Quantification and statistical analysis

Gene set enrichment analysis

We then applied GSEA using MSigDB collections (Hallmarks and C1-5) to functionally annotate each of the communities. A p value<1e-5, adjusted for testing of multiple hypotheses using the Benjamini-Hochberg method, was selected to filter enriched datasets.

Biological validation

To experimentally validate regulators of the discovered communities, we interrogated the robust regulators, defined as regulators consistently associated with the same community by SparseGMM across all runs, against publicly available genetic perturbation studies in the Library of Integrated Network-Based Cellular Signatures (LINCS) database. In this validation experiment we leveraged the HEPG2 liver cell line data. The types of perturbation experiments used were 1) Consensus signature from shRNAs targeting the same gene and 2) cDNA for overexpression of wild-type gene. The Fast Gene Set Enrichment Analysis tool was used to test for significance in enrichment.

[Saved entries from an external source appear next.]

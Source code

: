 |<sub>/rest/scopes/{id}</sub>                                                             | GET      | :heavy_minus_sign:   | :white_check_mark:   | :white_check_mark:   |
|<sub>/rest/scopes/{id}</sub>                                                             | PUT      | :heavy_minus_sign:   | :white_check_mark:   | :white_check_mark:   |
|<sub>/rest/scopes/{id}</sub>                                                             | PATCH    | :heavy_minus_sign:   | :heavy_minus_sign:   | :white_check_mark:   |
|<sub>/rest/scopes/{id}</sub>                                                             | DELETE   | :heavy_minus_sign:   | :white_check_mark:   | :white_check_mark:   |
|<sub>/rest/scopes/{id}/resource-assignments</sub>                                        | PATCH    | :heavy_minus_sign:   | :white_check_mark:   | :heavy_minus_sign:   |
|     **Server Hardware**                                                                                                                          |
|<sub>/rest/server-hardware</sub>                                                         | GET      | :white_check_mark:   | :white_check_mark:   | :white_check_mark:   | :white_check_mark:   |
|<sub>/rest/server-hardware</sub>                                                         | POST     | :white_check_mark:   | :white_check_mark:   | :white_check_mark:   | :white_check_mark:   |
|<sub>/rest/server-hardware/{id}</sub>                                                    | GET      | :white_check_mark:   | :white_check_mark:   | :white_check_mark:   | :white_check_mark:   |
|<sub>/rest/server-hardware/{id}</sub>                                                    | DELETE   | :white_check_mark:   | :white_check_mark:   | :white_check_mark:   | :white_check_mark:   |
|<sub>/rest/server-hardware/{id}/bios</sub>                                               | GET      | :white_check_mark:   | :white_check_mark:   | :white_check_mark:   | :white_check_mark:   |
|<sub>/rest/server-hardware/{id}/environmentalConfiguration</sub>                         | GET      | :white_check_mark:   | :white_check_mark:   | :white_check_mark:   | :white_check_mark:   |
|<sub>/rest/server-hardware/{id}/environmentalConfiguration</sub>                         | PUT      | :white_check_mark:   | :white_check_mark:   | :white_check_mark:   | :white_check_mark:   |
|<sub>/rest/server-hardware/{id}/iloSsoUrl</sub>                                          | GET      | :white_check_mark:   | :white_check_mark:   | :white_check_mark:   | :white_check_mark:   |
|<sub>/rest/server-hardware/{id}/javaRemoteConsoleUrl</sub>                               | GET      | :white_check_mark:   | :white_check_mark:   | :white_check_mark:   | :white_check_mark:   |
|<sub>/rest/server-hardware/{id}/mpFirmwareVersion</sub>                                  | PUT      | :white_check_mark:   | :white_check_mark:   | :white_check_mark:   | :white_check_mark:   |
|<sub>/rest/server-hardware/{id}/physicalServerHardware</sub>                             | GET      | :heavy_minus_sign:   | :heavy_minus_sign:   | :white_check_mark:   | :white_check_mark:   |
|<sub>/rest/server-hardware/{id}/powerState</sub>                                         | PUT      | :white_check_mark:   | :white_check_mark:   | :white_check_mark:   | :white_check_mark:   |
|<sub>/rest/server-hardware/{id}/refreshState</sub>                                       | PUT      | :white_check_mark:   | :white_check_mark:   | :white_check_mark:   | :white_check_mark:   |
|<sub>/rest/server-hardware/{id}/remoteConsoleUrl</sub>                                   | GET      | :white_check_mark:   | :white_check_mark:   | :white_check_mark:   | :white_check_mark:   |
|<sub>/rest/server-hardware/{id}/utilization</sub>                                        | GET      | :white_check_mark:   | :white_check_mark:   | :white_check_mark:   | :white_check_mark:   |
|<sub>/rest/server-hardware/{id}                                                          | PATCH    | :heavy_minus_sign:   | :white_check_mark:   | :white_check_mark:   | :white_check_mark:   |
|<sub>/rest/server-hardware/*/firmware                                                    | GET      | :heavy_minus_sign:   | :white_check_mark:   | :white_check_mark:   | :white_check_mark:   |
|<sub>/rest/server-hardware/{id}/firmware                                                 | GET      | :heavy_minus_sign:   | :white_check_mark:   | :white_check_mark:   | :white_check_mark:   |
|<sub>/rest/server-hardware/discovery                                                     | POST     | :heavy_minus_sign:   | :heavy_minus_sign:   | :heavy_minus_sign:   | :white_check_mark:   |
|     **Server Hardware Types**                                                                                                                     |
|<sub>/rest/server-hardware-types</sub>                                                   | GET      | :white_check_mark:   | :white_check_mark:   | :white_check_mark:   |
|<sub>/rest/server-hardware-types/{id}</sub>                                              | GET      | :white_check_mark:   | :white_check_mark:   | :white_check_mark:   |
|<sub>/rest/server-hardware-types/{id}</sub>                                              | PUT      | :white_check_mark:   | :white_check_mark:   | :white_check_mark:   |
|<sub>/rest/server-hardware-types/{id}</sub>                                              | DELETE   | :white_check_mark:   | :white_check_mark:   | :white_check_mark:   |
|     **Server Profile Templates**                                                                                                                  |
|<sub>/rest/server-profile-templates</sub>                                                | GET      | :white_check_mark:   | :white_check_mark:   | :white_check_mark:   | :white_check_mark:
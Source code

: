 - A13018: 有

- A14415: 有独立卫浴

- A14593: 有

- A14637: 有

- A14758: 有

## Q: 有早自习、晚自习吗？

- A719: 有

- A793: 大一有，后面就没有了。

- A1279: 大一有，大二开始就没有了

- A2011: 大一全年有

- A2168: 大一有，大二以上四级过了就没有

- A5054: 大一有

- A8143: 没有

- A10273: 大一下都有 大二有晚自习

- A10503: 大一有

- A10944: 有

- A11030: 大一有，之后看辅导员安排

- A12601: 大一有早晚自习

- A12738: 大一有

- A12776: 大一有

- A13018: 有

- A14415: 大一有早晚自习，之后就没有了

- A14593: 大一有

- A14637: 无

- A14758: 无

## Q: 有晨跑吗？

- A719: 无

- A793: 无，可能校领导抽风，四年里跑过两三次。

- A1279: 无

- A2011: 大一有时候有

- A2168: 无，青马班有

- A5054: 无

To empirically derive p values, we permuted 1000 lists of genes of the same size as the community target sets for each community and for each regulator. Regulator-gene set pairs which had a corresponding p value<0.05, adjusted for testing of multiple hypotheses using the Benjamini-Hochberg method, were considered validated cellular signatures in either of the two signature types.

We also used Re-Map,²³ a database of transcriptional regulators peaks derived curated from DNA-binding sequencing experiments to validate our robust community regulators. We restricted our analysis to experiments on the HEPG2 liver cell line data. We used a hypergeometric test⁹¹ to test for significance between Re-Map data and our data. We used the Bonferroni method⁸³ to correct for multiple comparisons.

Published: January 16, 2023

Supplemental information

Table S2. Functional enrichments of SparseGMM gene modules, related to Table 1 and Figure 4

(a) Functional enrichments for normal liver modules using MSigDB collections. (b) Functional enrichments for cancer modules using MSigDB collections. (c) Functional enrichments for shared modules using MSigDB collections.

Table S3. Target and regulator genes of SparseGMM modules, related to Table 1 and Figure 4

(a) Regulator Genes of robust modules (average Jaccard Index=>0.7 in module subnetwork). (b) Target Genes in robust modules (average Jaccard Index=>0.7 in module subnetwork). (c) Regulator and target genes for the EMT and stemness community.

Data and code availability

• •This paper analyzes existing, publicly available data. These accession numbers for thedatasets are listed in the key resources table.
• •All original code has been deposited at Zenodo and is publicly available as of the date of publication. DOIs are listed in the key resources table.
• •Any additional information required to reanalyze the data reported in this paper is available from the lead contact upon request.